> [PROBLEM TO WORK ON] The expected answer is all of the entries, written out exactly.

> [DATA FOR THIS EXERCISE]
Segment Open

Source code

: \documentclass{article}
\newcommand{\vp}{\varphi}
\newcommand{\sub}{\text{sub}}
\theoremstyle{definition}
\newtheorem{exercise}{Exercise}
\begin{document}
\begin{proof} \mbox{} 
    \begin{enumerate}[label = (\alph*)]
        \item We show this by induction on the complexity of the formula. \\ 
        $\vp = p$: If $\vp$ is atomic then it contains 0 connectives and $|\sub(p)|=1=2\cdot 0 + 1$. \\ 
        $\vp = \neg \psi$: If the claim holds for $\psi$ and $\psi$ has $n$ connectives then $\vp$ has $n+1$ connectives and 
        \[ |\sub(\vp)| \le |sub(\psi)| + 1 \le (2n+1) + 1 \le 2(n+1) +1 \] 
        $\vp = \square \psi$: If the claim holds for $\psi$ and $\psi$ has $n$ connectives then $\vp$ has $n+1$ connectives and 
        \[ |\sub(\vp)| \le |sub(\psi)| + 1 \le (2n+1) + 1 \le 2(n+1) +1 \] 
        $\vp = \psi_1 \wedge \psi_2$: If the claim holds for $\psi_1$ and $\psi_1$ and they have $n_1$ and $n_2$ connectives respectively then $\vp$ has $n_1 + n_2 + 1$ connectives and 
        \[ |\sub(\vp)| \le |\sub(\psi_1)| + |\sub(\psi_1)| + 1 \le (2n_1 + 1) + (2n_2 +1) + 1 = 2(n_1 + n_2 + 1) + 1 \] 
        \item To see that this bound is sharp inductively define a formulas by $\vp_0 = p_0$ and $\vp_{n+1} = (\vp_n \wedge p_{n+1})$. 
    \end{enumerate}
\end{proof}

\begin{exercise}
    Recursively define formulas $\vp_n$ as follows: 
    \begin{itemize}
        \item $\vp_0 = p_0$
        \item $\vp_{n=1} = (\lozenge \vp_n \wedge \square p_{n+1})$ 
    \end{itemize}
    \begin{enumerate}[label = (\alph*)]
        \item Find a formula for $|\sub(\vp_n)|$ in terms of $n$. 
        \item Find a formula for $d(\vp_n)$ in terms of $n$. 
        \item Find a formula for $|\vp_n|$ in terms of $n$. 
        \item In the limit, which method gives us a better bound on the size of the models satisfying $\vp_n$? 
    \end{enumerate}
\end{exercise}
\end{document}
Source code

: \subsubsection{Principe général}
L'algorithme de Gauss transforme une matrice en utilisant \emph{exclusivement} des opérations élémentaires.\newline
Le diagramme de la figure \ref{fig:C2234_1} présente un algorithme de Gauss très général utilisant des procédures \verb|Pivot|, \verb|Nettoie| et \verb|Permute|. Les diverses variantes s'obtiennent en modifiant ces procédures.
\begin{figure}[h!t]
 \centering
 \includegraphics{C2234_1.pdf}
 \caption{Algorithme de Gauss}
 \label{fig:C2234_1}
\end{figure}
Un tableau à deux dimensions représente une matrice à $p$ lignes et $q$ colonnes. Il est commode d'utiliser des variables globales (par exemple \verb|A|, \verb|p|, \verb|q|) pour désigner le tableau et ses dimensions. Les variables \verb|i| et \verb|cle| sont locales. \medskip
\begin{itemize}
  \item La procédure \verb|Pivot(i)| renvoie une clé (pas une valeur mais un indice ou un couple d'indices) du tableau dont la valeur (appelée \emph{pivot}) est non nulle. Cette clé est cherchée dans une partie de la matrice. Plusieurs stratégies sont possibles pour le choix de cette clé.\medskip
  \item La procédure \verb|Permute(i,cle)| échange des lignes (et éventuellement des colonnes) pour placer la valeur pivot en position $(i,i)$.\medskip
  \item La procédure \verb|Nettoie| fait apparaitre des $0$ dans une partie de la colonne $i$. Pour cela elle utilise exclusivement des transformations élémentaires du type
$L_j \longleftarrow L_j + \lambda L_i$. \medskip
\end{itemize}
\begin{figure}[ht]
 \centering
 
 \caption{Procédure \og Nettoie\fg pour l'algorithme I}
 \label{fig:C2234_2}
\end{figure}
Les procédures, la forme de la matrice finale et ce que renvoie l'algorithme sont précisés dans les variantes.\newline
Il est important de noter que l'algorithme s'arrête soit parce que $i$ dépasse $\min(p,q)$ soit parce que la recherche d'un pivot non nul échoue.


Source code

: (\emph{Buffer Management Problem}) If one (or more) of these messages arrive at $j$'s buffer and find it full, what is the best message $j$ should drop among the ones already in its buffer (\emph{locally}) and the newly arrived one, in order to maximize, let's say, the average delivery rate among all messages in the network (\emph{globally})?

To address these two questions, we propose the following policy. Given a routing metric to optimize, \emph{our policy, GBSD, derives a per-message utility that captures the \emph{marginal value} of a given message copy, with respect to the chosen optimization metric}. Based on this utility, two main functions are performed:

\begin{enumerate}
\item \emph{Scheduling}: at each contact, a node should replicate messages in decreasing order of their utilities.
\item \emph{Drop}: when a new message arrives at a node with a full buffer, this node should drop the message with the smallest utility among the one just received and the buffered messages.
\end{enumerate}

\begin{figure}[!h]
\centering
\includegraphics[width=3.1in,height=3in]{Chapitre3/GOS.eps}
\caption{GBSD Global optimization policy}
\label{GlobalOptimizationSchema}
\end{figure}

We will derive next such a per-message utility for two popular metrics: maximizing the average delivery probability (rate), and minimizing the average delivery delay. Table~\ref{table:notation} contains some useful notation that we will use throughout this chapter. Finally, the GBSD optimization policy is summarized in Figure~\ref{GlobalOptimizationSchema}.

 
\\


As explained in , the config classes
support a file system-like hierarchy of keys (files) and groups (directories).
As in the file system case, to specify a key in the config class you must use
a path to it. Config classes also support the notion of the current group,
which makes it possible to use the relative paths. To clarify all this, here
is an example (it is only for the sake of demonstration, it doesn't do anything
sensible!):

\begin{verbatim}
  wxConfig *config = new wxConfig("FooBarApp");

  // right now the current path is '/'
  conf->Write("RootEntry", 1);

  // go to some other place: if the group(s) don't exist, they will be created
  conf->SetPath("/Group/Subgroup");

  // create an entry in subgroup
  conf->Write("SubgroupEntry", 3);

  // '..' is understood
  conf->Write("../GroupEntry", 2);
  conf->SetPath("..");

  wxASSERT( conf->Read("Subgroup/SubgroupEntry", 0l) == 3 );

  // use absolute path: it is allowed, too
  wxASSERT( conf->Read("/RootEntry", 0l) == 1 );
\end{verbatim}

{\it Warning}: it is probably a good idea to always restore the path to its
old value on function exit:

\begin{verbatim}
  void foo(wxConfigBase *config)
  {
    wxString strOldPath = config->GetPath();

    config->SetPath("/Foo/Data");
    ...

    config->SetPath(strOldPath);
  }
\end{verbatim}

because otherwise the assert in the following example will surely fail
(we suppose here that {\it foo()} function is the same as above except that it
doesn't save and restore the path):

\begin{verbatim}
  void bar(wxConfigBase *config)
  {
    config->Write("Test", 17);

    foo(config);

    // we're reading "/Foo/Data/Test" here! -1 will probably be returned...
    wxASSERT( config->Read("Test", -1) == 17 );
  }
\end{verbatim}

Segment Closed

> [RESPONSE TO THIS EXERCISE]
Source code

: \documentclass{article}
\newcommand{\vp}{\varphi}
\newcommand{\sub}{\text{sub}}
\theoremstyle{definition}
\newtheorem{exercise}{Exercise}
\begin{document}
\begin{proof} \mbox{} 
    \begin{enumerate}[label = (\alph*)]
        \item We show this by induction on the complexity of the formula. \\ 
        $\vp = p$: If $\vp$ is atomic then it contains 0 connectives and $|\sub(p)|=1=2\cdot 0 + 1$. \\ 
        $\vp = \neg \psi$: If the claim holds for $\psi$ and $\psi$ has $n$ connectives then $\vp$ has $n+1$ connectives and 
        \[ |\sub(\vp)| \le |sub(\psi)| + 1 \le (2n+1) + 1 \le 2(n+1) +1 \] 
        $\vp = \square \psi$: If the claim holds for $\psi$ and $\psi$ has $n$ connectives then $\vp$ has $n+1$ connectives and 
        \[ |\sub(\vp)| \le |sub(\psi)| + 1 \le (2n+1) + 1 \le 2(n+1) +1 \] 
        $\vp = \psi_1 \wedge \psi_2$: If the claim holds for $\psi_1$ and $\psi_1$ and they have $n_1$ and $n_2$ connectives respectively then $\vp$ has $n_1 + n_2 + 1$ connectives and 
        \[ |\sub(\vp)| \le |\sub(\psi_1)| + |\sub(\psi_1)| + 1 \le (2n_1 + 1) + (2n_2 +1) + 1 = 2(n_1 + n_2 + 1) + 1 \] 
        \item To see that this bound is sharp inductively define a formulas by $\vp_0 = p_0$ and $\vp_{n+1} = (\vp_n \wedge p_{n+1})$. 
    \end{enumerate}
\end{proof}

\begin{exercise}
    Recursively define formulas $\vp_n$ as follows: 
    \begin{itemize}
        \item $\vp_0 = p_0$
        \item $\vp_{n=1} = (\lozenge \vp_n \wedge \square p_{n+1})$ 
    \end{itemize}
    \begin{enumerate}[label = (\alph*)]
        \item Find a formula for $|\sub(\vp_n)|$ in terms of $n$. 
        \item Find a formula for $d(\vp_n)$ in terms of $n$. 
        \item Find a formula for $|\vp_n|$ in terms of $n$. 
        \item In the limit, which method gives us a better bound on the size of the models satisfying $\vp_n$? 
    \end{enumerate}
\end{exercise}
\end{document}
Source code

: \subsubsection{Principe général}
L'algorithme de Gauss transforme une matrice en utilisant \emph{exclusivement} des opérations élémentaires.\newline
Le diagramme de la figure \ref{fig:C2234_1} présente un algorithme de Gauss très général utilisant des procédures \verb|Pivot|, \verb|Nettoie| et \verb|Permute|. Les diverses variantes s'obtiennent en modifiant ces procédures.
\begin{figure}[h!t]
 \centering
 \includegraphics{C2234_1.pdf}
 \caption{Algorithme de Gauss}
 \label{fig:C2234_1}
\end{figure}
Un tableau à deux dimensions représente une matrice à $p$ lignes et $q$ colonnes. Il est commode d'utiliser des variables globales (par exemple \verb|A|, \verb|p|, \verb|q|) pour désigner le tableau et ses dimensions. Les variables \verb|i| et \verb|cle| sont locales. \medskip
\begin{itemize}
  \item La procédure \verb|Pivot(i)| renvoie une clé (pas une valeur mais un indice ou un couple d'indices) du tableau dont la valeur (appelée \emph{pivot}) est non nulle. Cette clé est cherchée dans une partie de la matrice. Plusieurs stratégies sont possibles pour le choix de cette clé.\medskip
  \item La procédure \verb|Permute(i,cle)| échange des lignes (et éventuellement des colonnes) pour placer la valeur pivot en position $(i,i)$.\medskip
  \item La procédure \verb|Nettoie| fait apparaitre des $0$ dans une partie de la colonne $i$. Pour cela elle utilise exclusivement des transformations élémentaires du type
$L_j \longleftarrow L_j + \lambda L_i$. \medskip
\end{itemize}
\begin{figure}[ht]
 \centering
 
 \caption{Procédure \og Nettoie\fg pour l'algorithme I}
 \label{fig:C2234_2}
\end{figure}
Les procédures, la forme de la matrice finale et ce que renvoie l'algorithme sont précisés dans les variantes.\newline
Il est important de noter que l'algorithme s'arrête soit parce que $i$ dépasse $\min(p,q)$ soit parce que la recherche d'un pivot non nul échoue.


Source code

: (\emph{Buffer Management Problem}) If one (or more) of these messages arrive at $j$'s buffer and find it full, what is the best message $j$ should drop among the ones already in its buffer (\emph{locally}) and the newly arrived one, in order to maximize, let's say, the average delivery rate among all messages in the network (\emph{globally})?

To address these two questions, we propose the following policy. Given a routing metric to optimize, \emph{our policy, GBSD, derives a per-message utility that captures the \emph{marginal value} of a given message copy, with respect to the chosen optimization metric}. Based on this utility, two main functions are performed:

\begin{enumerate}
\item \emph{Scheduling}: at each contact, a node should replicate messages in decreasing order of their utilities.
\item \emph{Drop}: when a new message arrives at a node with a full buffer, this node should drop the message with the smallest utility among the one just received and the buffered messages.
\end{enumerate}

\begin{figure}[!h]
\centering
\includegraphics[width=3.1in,height=3in]{Chapitre3/GOS.eps}
\caption{GBSD Global optimization policy}
\label{GlobalOptimizationSchema}
\end{figure}

We will derive next such a per-message utility for two popular metrics: maximizing the average delivery probability (rate), and minimizing the average delivery delay. Table~\ref{table:notation} contains some useful notation that we will use throughout this chapter. Finally, the GBSD optimization policy is summarized in Figure~\ref{GlobalOptimizationSchema}.

 
\\


As explained in , the config classes
support a file system-like hierarchy of keys (files) and groups (directories).
As in the file system case, to specify a key in the config class you must use
a path to it. Config classes also support the notion of the current group,
which makes it possible to use the relative paths. To clarify all this, here
is an example (it is only for the sake of demonstration, it doesn't do anything
sensible!):

\begin{verbatim}
  wxConfig *config = new wxConfig("FooBarApp");

  // right now the current path is '/'
  conf->Write("RootEntry", 1);

  // go to some other place: if the group(s) don't exist, they will be created
  conf->SetPath("/Group/Subgroup");

  // create an entry in subgroup
  conf->Write("SubgroupEntry", 3);

  // '..' is understood
  conf->Write("../GroupEntry", 2);
  conf->SetPath("..");

  wxASSERT( conf->Read("Subgroup/SubgroupEntry", 0l) == 3 );

  // use absolute path: it is allowed, too
  wxASSERT( conf->Read("/RootEntry", 0l) == 1 );
\end{verbatim}

{\it Warning}: it is probably a good idea to always restore the path to its
old value on function exit:

\begin{verbatim}
  void foo(wxConfigBase *config)
  {
    wxString strOldPath = config->GetPath();

    config->SetPath("/Foo/Data");
    ...

    config->SetPath(strOldPath);
  }
\end{verbatim}

because otherwise the assert in the following example will surely fail
(we suppose here that {\it foo()} function is the same as above except that it
doesn't save and restore the path):

\begin{verbatim}
  void bar(wxConfigBase *config)
  {
    config->Write("Test", 17);

    foo(config);

    // we're reading "/Foo/Data/Test" here! -1 will probably be returned...
    wxASSERT( config->Read("Test", -1) == 17 );
  }
\end{verbatim}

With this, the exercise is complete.